Digital Mannequin for Retail Clothing

Digital Mannequin for Retail Clothing
Use a "live" model, display more views and more product

Monday, December 17, 2012

Split Screen = Divided Loyalties

I know this has been addressed before by other of my fellow curmudgeons keeping an eye on the doings in DOOH.  Yet the issue remains:

More than one message per screen diminishes the effectiveness of the whole.  The infamous "L".  A main screen, with a column on the right or left side, accompanied by a lower banner across the entire bottom of the screen, often with a data stream.

Two words:  TOO BUSY!

I know this will not stop anyone from using this screen configuration.  I know it will not stop the average ad salesperson from trying to sell all those different screen opportunities.  But people, please, listen: as a visual layout, this absolutely blows!
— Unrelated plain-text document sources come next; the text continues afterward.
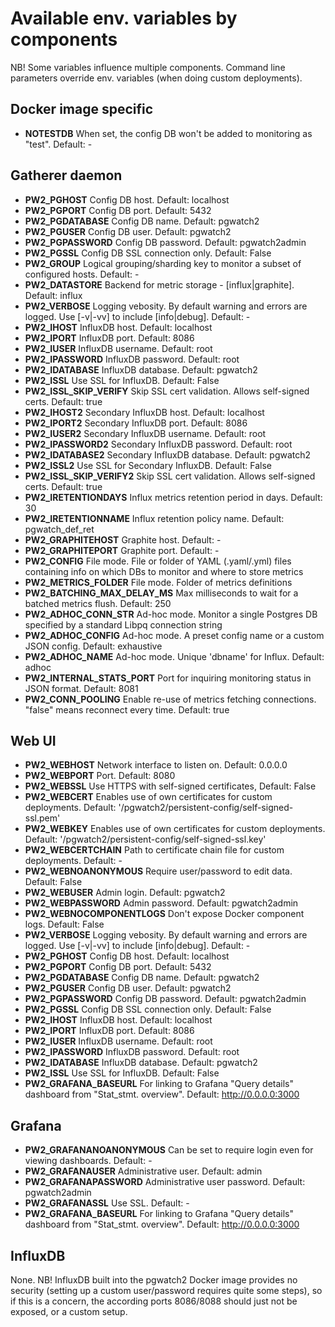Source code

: # Available env. variables by components

NB! Some variables influence multiple components. Command line parameters override env. variables (when doing custom deployments).

## Docker image specific

- **NOTESTDB** When set, the config DB won't be added to monitoring as "test". Default: -

## Gatherer daemon

- **PW2_PGHOST** Config DB host. Default: localhost
- **PW2_PGPORT** Config DB port. Default: 5432
- **PW2_PGDATABASE** Config DB name. Default: pgwatch2
- **PW2_PGUSER** Config DB user. Default: pgwatch2
- **PW2_PGPASSWORD** Config DB password. Default: pgwatch2admin
- **PW2_PGSSL** Config DB SSL connection only. Default: False
- **PW2_GROUP** Logical grouping/sharding key to monitor a subset of configured hosts. Default: -
- **PW2_DATASTORE** Backend for metric storage - [influx|graphite]. Default: influx
- **PW2_VERBOSE** Logging vebosity. By default warning and errors are logged. Use [-v|-vv] to include [info|debug]. Default: -
- **PW2_IHOST** InfluxDB host. Default: localhost
- **PW2_IPORT** InfluxDB port. Default: 8086
- **PW2_IUSER** InfluxDB username. Default: root
- **PW2_IPASSWORD** InfluxDB password. Default: root
- **PW2_IDATABASE** InfluxDB database. Default: pgwatch2
- **PW2_ISSL** Use SSL for InfluxDB. Default: False
- **PW2_ISSL_SKIP_VERIFY** Skip SSL cert validation. Allows self-signed certs. Default: true
- **PW2_IHOST2** Secondary InfluxDB host. Default: localhost
- **PW2_IPORT2** Secondary InfluxDB port. Default: 8086
- **PW2_IUSER2** Secondary InfluxDB username. Default: root
- **PW2_IPASSWORD2** Secondary InfluxDB password. Default: root
- **PW2_IDATABASE2** Secondary InfluxDB database. Default: pgwatch2
- **PW2_ISSL2** Use SSL for Secondary InfluxDB. Default: False
- **PW2_ISSL_SKIP_VERIFY2** Skip SSL cert validation. Allows self-signed certs. Default: true
- **PW2_IRETENTIONDAYS** Influx metrics retention period in days. Default: 30
- **PW2_IRETENTIONNAME** Influx retention policy name. Default: pgwatch_def_ret
- **PW2_GRAPHITEHOST** Graphite host. Default: -
- **PW2_GRAPHITEPORT** Graphite port. Default: -
- **PW2_CONFIG** File mode. File or folder of YAML (.yaml/.yml) files containing info on which DBs to monitor and where to store metrics
- **PW2_METRICS_FOLDER** File mode. Folder of metrics definitions
- **PW2_BATCHING_MAX_DELAY_MS** Max milliseconds to wait for a batched metrics flush. Default: 250
- **PW2_ADHOC_CONN_STR** Ad-hoc mode. Monitor a single Postgres DB specified by a standard Libpq connection string
- **PW2_ADHOC_CONFIG** Ad-hoc mode. A preset config name or a custom JSON config. Default: exhaustive
- **PW2_ADHOC_NAME** Ad-hoc mode. Unique 'dbname' for Influx. Default: adhoc
- **PW2_INTERNAL_STATS_PORT** Port for inquiring monitoring status in JSON format. Default: 8081
- **PW2_CONN_POOLING** Enable re-use of metrics fetching connections. "false" means reconnect every time. Default: true


## Web UI

- **PW2_WEBHOST** Network interface to listen on. Default: 0.0.0.0
- **PW2_WEBPORT** Port. Default: 8080
- **PW2_WEBSSL** Use HTTPS with self-signed certificates, Default: False
- **PW2_WEBCERT** Enables use of own certificates for custom deployments. Default: '/pgwatch2/persistent-config/self-signed-ssl.pem'
- **PW2_WEBKEY** Enables use of own certificates for custom deployments. Default: '/pgwatch2/persistent-config/self-signed-ssl.key'
- **PW2_WEBCERTCHAIN** Path to certificate chain file for custom deployments. Default: -
- **PW2_WEBNOANONYMOUS** Require user/password to edit data. Default: False
- **PW2_WEBUSER** Admin login. Default: pgwatch2
- **PW2_WEBPASSWORD** Admin password. Default: pgwatch2admin
- **PW2_WEBNOCOMPONENTLOGS** Don't expose Docker component logs. Default: False
- **PW2_VERBOSE** Logging vebosity. By default warning and errors are logged. Use [-v|-vv] to include [info|debug]. Default: -
- **PW2_PGHOST** Config DB host. Default: localhost
- **PW2_PGPORT** Config DB port. Default: 5432
- **PW2_PGDATABASE** Config DB name. Default: pgwatch2
- **PW2_PGUSER** Config DB user. Default: pgwatch2
- **PW2_PGPASSWORD** Config DB password. Default: pgwatch2admin
- **PW2_PGSSL** Config DB SSL connection only. Default: False
- **PW2_IHOST** InfluxDB host. Default: localhost
- **PW2_IPORT** InfluxDB port. Default: 8086
- **PW2_IUSER** InfluxDB username. Default: root
- **PW2_IPASSWORD** InfluxDB password. Default: root
- **PW2_IDATABASE** InfluxDB database. Default: pgwatch2
- **PW2_ISSL** Use SSL for InfluxDB. Default: False
- **PW2_GRAFANA_BASEURL** For linking to Grafana "Query details" dashboard from "Stat_stmt. overview". Default: http://0.0.0.0:3000


## Grafana

- **PW2_GRAFANANOANONYMOUS** Can be set to require login even for viewing dashboards. Default: -
- **PW2_GRAFANAUSER** Administrative user. Default: admin
- **PW2_GRAFANAPASSWORD** Administrative user password. Default: pgwatch2admin
- **PW2_GRAFANASSL** Use SSL. Default: -
- **PW2_GRAFANA_BASEURL** For linking to Grafana "Query details" dashboard from "Stat_stmt. overview". Default: http://0.0.0.0:3000


## InfluxDB

None. NB! InfluxDB built into the pgwatch2 Docker image provides no security (setting up a custom user/password requires
quite some steps), so if this is a concern, the according ports 8086/8088 should just not be exposed, or a custom setup.
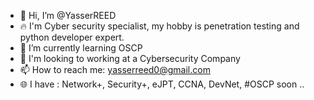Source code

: - 👋 Hi, I’m @YasserREED
- 🔥 I'm Cyber security specialist, my hobby is penetration testing and python developer expert.
- 🌱 I’m currently learning OSCP
- 💞️ I'm looking to working at a Cybersecurity Company
- 📫 How to reach me: yasserreed0@gmail.com
- 🌐 I have :  Network+, Security+, eJPT, CCNA, DevNet, #OSCP soon ..

<!---
YasserREED/YasserREED is a ✨ special ✨ repository because its `README.md` (this file) appears on your GitHub profile.
You can click the Preview link to take a look at your changes.
--->
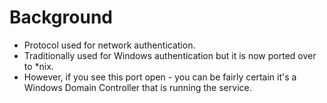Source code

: # Background

* Protocol used for network authentication. 
* Traditionally used for Windows authentication but it is now ported over to \*nix. 
* However, if you see this port open - you can be fairly certain it's a Windows Domain Controller that is running the service. 

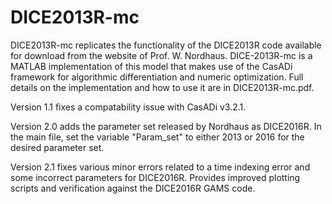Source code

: # DICE2013R-mc

DICE2013R-mc replicates the functionality of the DICE2013R code available for download from the website of Prof. W. Nordhaus.  DICE-2013R-mc is a MATLAB implementation of this model that makes use of the CasADi framework for algorithmic differentiation and numeric optimization.  Full details on the implementation and how to use it are in DICE2013R-mc.pdf.

Version 1.1 fixes a compatability issue with CasADi v3.2.1.

Version 2.0 adds the parameter set released by Nordhaus as DICE2016R.  In the main file, set the variable "Param_set" to either 2013 or 2016 for the desired parameter set.

Version 2.1 fixes various minor errors related to a time indexing error and some incorrect parameters for DICE2016R.  Provides improved plotting scripts and verification against the DICE2016R GAMS code.
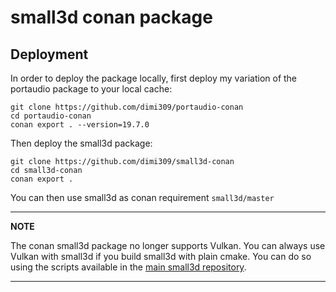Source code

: small3d conan package
=====================

Deployment
----------

In order to deploy the package locally, first deploy my variation of the
portaudio package to your local cache:

	git clone https://github.com/dimi309/portaudio-conan
	cd portaudio-conan
	conan export . --version=19.7.0

Then deploy the small3d package:

	git clone https://github.com/dimi309/small3d-conan
	cd small3d-conan
	conan export .
	
You can then use small3d as conan requirement `small3d/master`

---
**NOTE**

The conan small3d package no longer supports Vulkan. You can always 
use Vulkan with small3d if you build small3d with plain cmake. You
can do so using the scripts available in the [main small3d repository](https://github.com/dimi309/small3d).

---
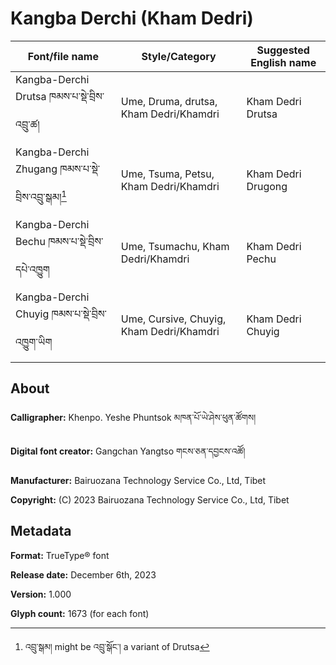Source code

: # Kangba Derchi (Kham Dedri)
| Font/file name | Style/Category | Suggested English name |
| ------------- | ------------ | ------
| Kangba-Derchi Drutsa ཁམས་པ་སྡེ་བྲིས་འབྲུ་ཚ། | Ume, Druma, drutsa, Kham Dedri/Khamdri | Kham Dedri Drutsa |
| Kangba-Derchi Zhugang ཁམས་པ་སྡེ་བྲིས་འབྲུ་སྒམ།[^1] | Ume, Tsuma, Petsu, Kham Dedri/Khamdri    | Kham Dedri Drugong |
| Kangba-Derchi Bechu ཁམས་པ་སྡེ་བྲིས་དཔེ་འཁྱུག    | Ume, Tsumachu, Kham Dedri/Khamdri        | Kham Dedri Pechu   |
| Kangba-Derchi Chuyig ཁམས་པ་སྡེ་བྲིས་འཁྱུག་ཡིག   | Ume, Cursive, Chuyig, Kham Dedri/Khamdri | Kham Dedri Chuyig  |

## About 

**Calligrapher:** Khenpo. Yeshe Phuntsok མཁན་པོ་ཡེ་ཤེས་ཕུན་ཚོགས།

**Digital font creator:** Gangchan Yangtso གངས་ཅན་དབྱངས་འཚོ།

**Manufacturer:** Bairuozana Technology Service Co., Ltd, Tibet

**Copyright:** (C) 2023 Bairuozana Technology Service Co., Ltd, Tibet


## Metadata

**Format:** TrueType® font

**Release date:** December 6th, 2023

**Version:** 1.000

**Glyph count:** 1673 (for each font)


[^1]: འབྲུ་སྒམ། might be འབྲུ་སྒོང་། a variant of Drutsa 
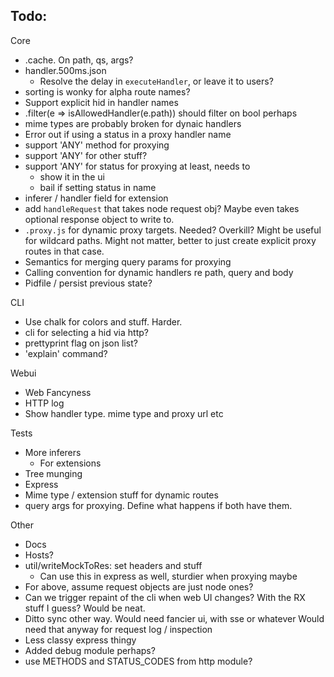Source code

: ## Todo:

Core 

- .cache. On path, qs, args?
- handler.500ms.json
  - Resolve the delay in `executeHandler`, or leave it to users?
- sorting is wonky for alpha route names?
- Support explicit hid in handler names
- .filter(e => isAllowedHandler(e.path)) should filter on bool perhaps
- mime types are probably broken for dynaic handlers
- Error out if using a status in a proxy handler name
- support 'ANY' method for proxying
- support 'ANY' for other stuff?
- support 'ANY' for status for proxying at least, needs to
  - show it in the ui
  - bail if setting status in name
- inferer / handler field for extension
- add `handleRequest` that takes node request obj? Maybe even takes
  optional response object to write to.
- `.proxy.js` for dynamic proxy targets. Needed? Overkill? Might be useful
  for wildcard paths. Might not matter, better to just create explicit
  proxy routes in that case.
- Semantics for merging query params for proxying
- Calling convention for dynamic handlers re path, query and body
- Pidfile / persist previous state?

CLI

- Use chalk for colors and stuff. Harder.
- cli for selecting a hid via http?
- prettyprint flag on json list?
- 'explain' command?

Webui

- Web Fancyness
- HTTP log
- Show handler type. mime type and proxy url etc

Tests

- More inferers
  - For extensions
- Tree munging
- Express
- Mime type / extension stuff for dynamic routes
- query args for proxying. Define what happens if both have them.

Other

- Docs
- Hosts?
- util/writeMockToRes: set headers and stuff
  - Can use this in express as well, sturdier when proxying maybe
- For above, assume request objects are just node ones?
- Can we trigger repaint of the cli when web UI changes? With the RX
  stuff I guess? Would be neat.
- Ditto sync other way. Would need fancier ui, with sse or whatever
  Would need that anyway for request log / inspection
- Less classy express thingy
- Added debug module perhaps?
- use METHODS and STATUS_CODES from http module?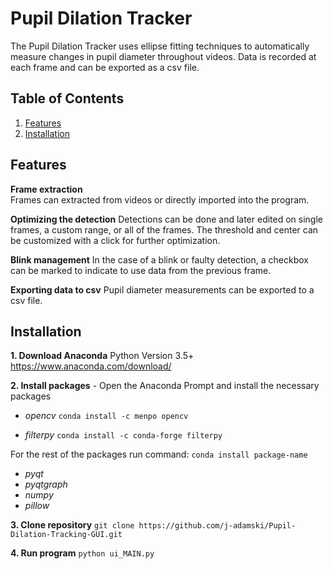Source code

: # Pupil Dilation Tracker

The Pupil Dilation Tracker uses ellipse fitting techniques to automatically measure changes in pupil diameter throughout videos. Data is recorded at each frame and can be exported as a csv file.

## Table of Contents
1. [Features](#features)
2. [Installation](#installation)

## Features
**Frame extraction**  
Frames can extracted from videos or directly imported into the program.

**Optimizing the detection**
Detections can be done and later edited on single frames, a custom range, or all of the frames. The threshold and center can be customized with a click for further optimization. 

**Blink management** 
In the case of a blink or faulty detection, a checkbox can be marked to indicate to use data from the previous frame.

**Exporting data to csv**
Pupil diameter measurements can be exported to a csv file.

## Installation

**1. Download Anaconda** Python Version 3.5+  https://www.anaconda.com/download/

**2. Install packages** - Open the Anaconda Prompt and install the necessary packages

- *opencv* `conda install -c menpo opencv`

- *filterpy* `conda install -c conda-forge filterpy`

For the rest of the packages run command: `conda install package-name`
- *pyqt*
- *pyqtgraph*
- *numpy*
- *pillow*

**3. Clone repository**
`git clone https://github.com/j-adamski/Pupil-Dilation-Tracking-GUI.git`

**4. Run program**
`python ui_MAIN.py`
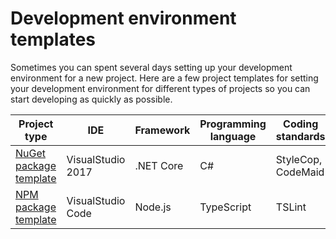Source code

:# Development environment templates

Sometimes you can spent several days setting up your development environment for a new project. Here are a few project templates for setting your development environment for different types of projects so you can start developing as quickly as possible.

| Project type                                                    | IDE               | Framework | Programming language | Coding standards   | Testing     | Code coverage              |
| --------------------------------------------------------------- | ----------------- | --------- | -------------------- | ------------------ | ----------- | -------------------------- |
| [NuGet package template](./Templates/NuGet%20package/Readme.md) | VisualStudio 2017 | .NET Core | C#                   | StyleCop, CodeMaid | MSTest      | OpenCover, ReportGenerator |
| [NPM package template](./Templates/NPM%20package/Readme.md)     | VisualStudio Code | Node.js   | TypeScript           | TSLint             | Mocha, Chai | Istanbul                   |
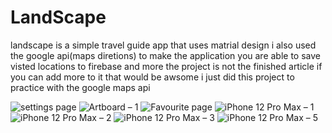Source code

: # LandScape
landscape is a simple travel guide app that uses matrial design i also used the google api(maps diretions) to make the application
you are able to save visted locations to firebase and more the project is not the finished article if you can add  more to it that would be awsome 
i just did this project to practice with the google maps api


![settings page](https://user-images.githubusercontent.com/67164274/164156780-3ec4b162-0542-4681-9c9c-53ab12fba4fc.jpg)
![Artboard – 1](https://user-images.githubusercontent.com/67164274/164156792-9960b311-28f1-4c1c-9372-a1655bdc3af5.jpg)
![Favourite page](https://user-images.githubusercontent.com/67164274/164156799-7fcb155a-a980-4df5-8a9c-11fbfb7acb28.jpg)
![iPhone 12 Pro Max – 1](https://user-images.githubusercontent.com/67164274/164156808-b59cba9c-5499-47bb-b1a3-4f67675c38a4.jpg)
![iPhone 12 Pro Max – 2](https://user-images.githubusercontent.com/67164274/164156816-fee77a23-721b-4881-a78c-11552e689e57.jpg)
![iPhone 12 Pro Max – 3](https://user-images.githubusercontent.com/67164274/164156817-5c4d15e5-f487-4a64-b22d-0875b02e99ae.jpg)
![iPhone 12 Pro Max – 5](https://user-images.githubusercontent.com/67164274/164156819-cbc051b3-6e25-4326-9b24-1a885f60d676.jpg)
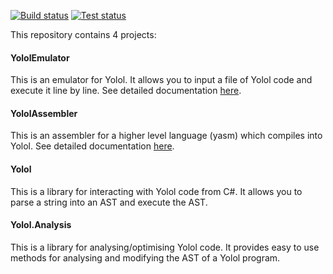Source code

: [![Build status](https://github.com/martindevans/Yolol/workflows/Build/badge.svg?branch=master)](https://github.com/martindevans/Yolol/workflows/Build/badge.svg?branch=master)
[![Test status](https://github.com/martindevans/Yolol/workflows/Test/badge.svg?branch=master)](https://github.com/martindevans/Yolol/workflows/Test/badge.svg?branch=master)

This repository contains 4 projects:

#### YololEmulator

This is an emulator for Yolol. It allows you to input a file of Yolol code and execute it line by line. See detailed documentation [here](YololEmulator).

#### YololAssembler

This is an assembler for a higher level language (yasm) which compiles into Yolol. See detailed documentation [here](YololAssembler).

#### Yolol

This is a library for interacting with Yolol code from C#. It allows you to parse a string into an AST and execute the AST.

#### Yolol.Analysis

This is a library for analysing/optimising Yolol code. It provides easy to use methods for analysing and modifying the AST of a Yolol program.
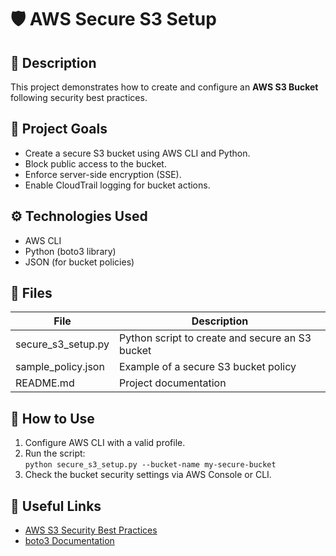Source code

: # 🛡️ AWS Secure S3 Setup

## 📖 Description
This project demonstrates how to create and configure an **AWS S3 Bucket** following security best practices.

## 🎯 Project Goals
- Create a secure S3 bucket using AWS CLI and Python.
- Block public access to the bucket.
- Enforce server-side encryption (SSE).
- Enable CloudTrail logging for bucket actions.

## ⚙️ Technologies Used
- AWS CLI
- Python (boto3 library)
- JSON (for bucket policies)

## 📂 Files
| File | Description |
|---|---|
| secure_s3_setup.py | Python script to create and secure an S3 bucket |
| sample_policy.json | Example of a secure S3 bucket policy |
| README.md | Project documentation |

## 🚀 How to Use
1. Configure AWS CLI with a valid profile.
2. Run the script:  
   `python secure_s3_setup.py --bucket-name my-secure-bucket`
3. Check the bucket security settings via AWS Console or CLI.

## 🔗 Useful Links
- [AWS S3 Security Best Practices](https://docs.aws.amazon.com/AmazonS3/latest/userguide/security-best-practices.html)
- [boto3 Documentation](https://boto3.amazonaws.com/v1/documentation/api/latest/index.html)
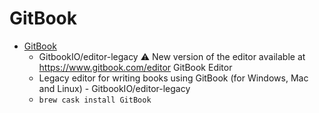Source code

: # GitBook
- [GitBook](https://github.com/GitbookIO/editor-legacy)
  -  GitbookIO/editor-legacy ⚠️ New version of the editor available at https://www.gitbook.com/editor GitBook Editor
  - Legacy editor for writing books using GitBook (for Windows, Mac and Linux) - GitbookIO/editor-legacy
  - `brew cask install GitBook`
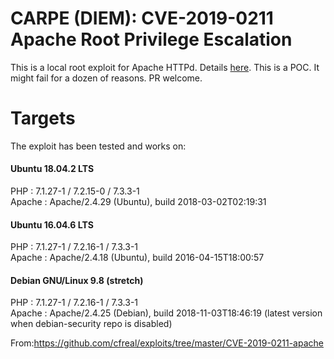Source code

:# CARPE (DIEM): CVE-2019-0211 Apache Root Privilege Escalation

This is a local root exploit for Apache HTTPd.
Details [here](https://cfreal.github.io/carpe-diem-cve-2019-0211-apache-local-root.html).
This is a POC. It might fail for a dozen of reasons. PR welcome.

# Targets

The exploit has been tested and works on:

#### Ubuntu 18.04.2 LTS
PHP : 7.1.27-1 / 7.2.15-0 / 7.3.3-1<br />
Apache : Apache/2.4.29 (Ubuntu), build 2018-03-02T02:19:31

#### Ubuntu 16.04.6 LTS
PHP : 7.1.27-1 / 7.2.16-1 / 7.3.3-1<br />
Apache : Apache/2.4.18 (Ubuntu), build 2016-04-15T18:00:57

#### Debian GNU/Linux 9.8 (stretch)
PHP : 7.1.27-1 / 7.2.16-1 / 7.3.3-1<br />
Apache : Apache/2.4.25 (Debian), build 2018-11-03T18:46:19
(latest version when debian-security repo is disabled)

From:https://github.com/cfreal/exploits/tree/master/CVE-2019-0211-apache

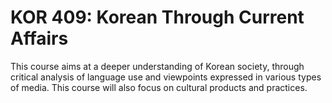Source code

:# KOR 409: Korean Through Current Affairs

This course aims at a deeper understanding of Korean society, through critical analysis of language use and viewpoints expressed in various types of media. This course will also focus on cultural products and practices.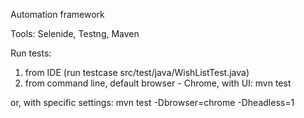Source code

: Automation framework

Tools: Selenide, Testng, Maven

Run tests: 
1. from IDE (run testcase src/test/java/WishListTest.java)
2. from command line, default browser - Chrome, with UI: 
    mvn test 
  
  or, with specific settings:
    mvn test -Dbrowser=chrome -Dheadless=1
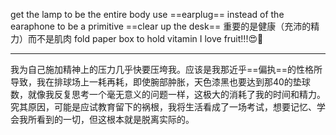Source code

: get the lamp to be the entire body
use ==earplug== instead of the earaphone to be a primitive
==clear up the desk==
重要的是健康（充沛的精力）而不是肌肉
fold paper box to hold vitamin
I love fruit!!!😍🤩
**********
我为自己施加精神上的压力几乎快要压垮我。应该是我那近乎==偏执==的性格所导致，我在排球场上一耗再耗，即使腕部肿胀，天色漆黑也要达到那40的垫球数，就像我反复思考一个毫无意义的问题一样，这极大的消耗了我的时间和精力。
究其原因，可能是应试教育留下的祸根，我将生活看成了一场考试，想要记忆、学会我所看到的一切，但这根本就是脱离实际的。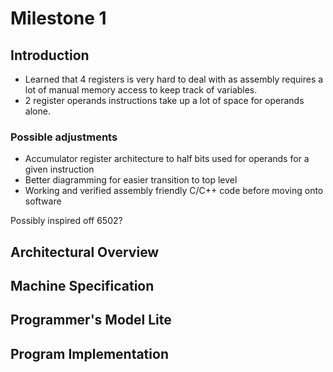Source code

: 
# Milestone 1

## Introduction

* Learned that 4 registers is very hard to deal with as assembly requires a lot of manual memory access to keep track of variables.
* 2 register operands instructions take up a lot of space for operands alone.

### Possible adjustments
* Accumulator register architecture to half bits used for operands for a given instruction
* Better diagramming for easier transition to top level
* Working and verified assembly friendly C/C++ code before moving onto software

Possibly inspired off 6502?

## Architectural Overview

## Machine Specification

## Programmer's Model Lite

## Program Implementation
The next time you see a digital screen in the marketplace, if it has this layout, I want you to consciously try to notice whether your own eye finds it easy to take in all the messages, images and data that this format presents.  I already know the answer.

I totally agree that all of the small screen should be utilized; just not in this manner.  This is a content creation issue.  This is an issue of actually thinking about your viewer, and caring about whether they will care.  Your content better be interesting and relevant.  It better grab their attention and deliver the "goods" (message) in a meaningful, useful way, or you risk committing the deadly sin of diminishing (or even completely immasculating) your own medium.

Focus on the want/need/interest/preference of your target viewer.  Spend some serious time and money on your content development.  You might make a little money this month with a poor ad campaign on behalf of your clients, but not next month.  If it does not work, they will not continue to buy.  If your network does not produce the desired effect (usually some measurable business-related result) your clients will stop buying and go elsewhere.  There are too many opportunities and options available to their ad dollar.

There may (on rare occasions) be legitimate times to utilize a split screen, but I can't think of what they are off-hand.  Don't divide your screen (message).  Better to shorten your ad units and ad more inventory, than to have multiple disparate messages on one screen at the same time.